═════ RECORD SET ═════

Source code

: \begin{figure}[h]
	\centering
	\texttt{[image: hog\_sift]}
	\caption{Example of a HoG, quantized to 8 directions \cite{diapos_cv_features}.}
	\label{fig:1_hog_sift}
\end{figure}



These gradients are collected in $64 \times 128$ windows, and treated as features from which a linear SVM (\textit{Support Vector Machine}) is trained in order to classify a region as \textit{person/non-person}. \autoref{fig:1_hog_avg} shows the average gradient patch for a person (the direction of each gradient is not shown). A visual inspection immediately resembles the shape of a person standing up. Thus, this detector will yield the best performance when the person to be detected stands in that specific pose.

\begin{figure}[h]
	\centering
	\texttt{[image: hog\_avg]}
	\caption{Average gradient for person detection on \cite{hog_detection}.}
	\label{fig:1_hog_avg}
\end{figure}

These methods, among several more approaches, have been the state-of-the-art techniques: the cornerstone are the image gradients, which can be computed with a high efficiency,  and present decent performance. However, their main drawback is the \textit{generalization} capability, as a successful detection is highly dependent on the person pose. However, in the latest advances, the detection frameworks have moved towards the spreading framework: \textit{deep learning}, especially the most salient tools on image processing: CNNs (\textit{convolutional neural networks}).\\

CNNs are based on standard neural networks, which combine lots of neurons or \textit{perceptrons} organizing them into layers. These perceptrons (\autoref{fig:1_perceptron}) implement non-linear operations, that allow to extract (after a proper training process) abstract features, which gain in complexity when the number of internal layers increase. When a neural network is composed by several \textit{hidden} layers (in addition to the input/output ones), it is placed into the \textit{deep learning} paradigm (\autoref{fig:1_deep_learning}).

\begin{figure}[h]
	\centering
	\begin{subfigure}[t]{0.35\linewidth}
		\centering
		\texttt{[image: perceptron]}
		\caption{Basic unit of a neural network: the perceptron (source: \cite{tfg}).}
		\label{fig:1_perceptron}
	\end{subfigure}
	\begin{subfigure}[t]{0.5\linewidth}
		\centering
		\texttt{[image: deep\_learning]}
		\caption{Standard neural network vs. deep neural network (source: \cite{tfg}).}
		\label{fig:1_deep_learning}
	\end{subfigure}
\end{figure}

═════

**AIM OF THE EXERCISE**
Begin at the first line of the entries above and copy every line exactly, ending with the line that contains "These methods, among".

**RESPONSE**
Source code

: \begin{figure}[h]
	\centering
	\texttt{[image: hog\_sift]}
	\caption{Example of a HoG, quantized to 8 directions \cite{diapos_cv_features}.}
	\label{fig:1_hog_sift}
\end{figure}



These gradients are collected in $64 \times 128$ windows, and treated as features from which a linear SVM (\textit{Support Vector Machine}) is trained in order to classify a region as \textit{person/non-person}. \autoref{fig:1_hog_avg} shows the average gradient patch for a person (the direction of each gradient is not shown). A visual inspection immediately resembles the shape of a person standing up. Thus, this detector will yield the best performance when the person to be detected stands in that specific pose.

\begin{figure}[h]
	\centering
	\texttt{[image: hog\_avg]}
	\caption{Average gradient for person detection on \cite{hog_detection}.}
	\label{fig:1_hog_avg}
\end{figure}

These methods, among several more approaches, have been the state-of-the-art techniques: the cornerstone are the image gradients, which can be computed with a high efficiency,  and present decent performance. However, their main drawback is the \textit{generalization} capability, as a successful detection is highly dependent on the person pose. However, in the latest advances, the detection frameworks have moved towards the spreading framework: \textit{deep learning}, especially the most salient tools on image processing: CNNs (\textit{convolutional neural networks}).\\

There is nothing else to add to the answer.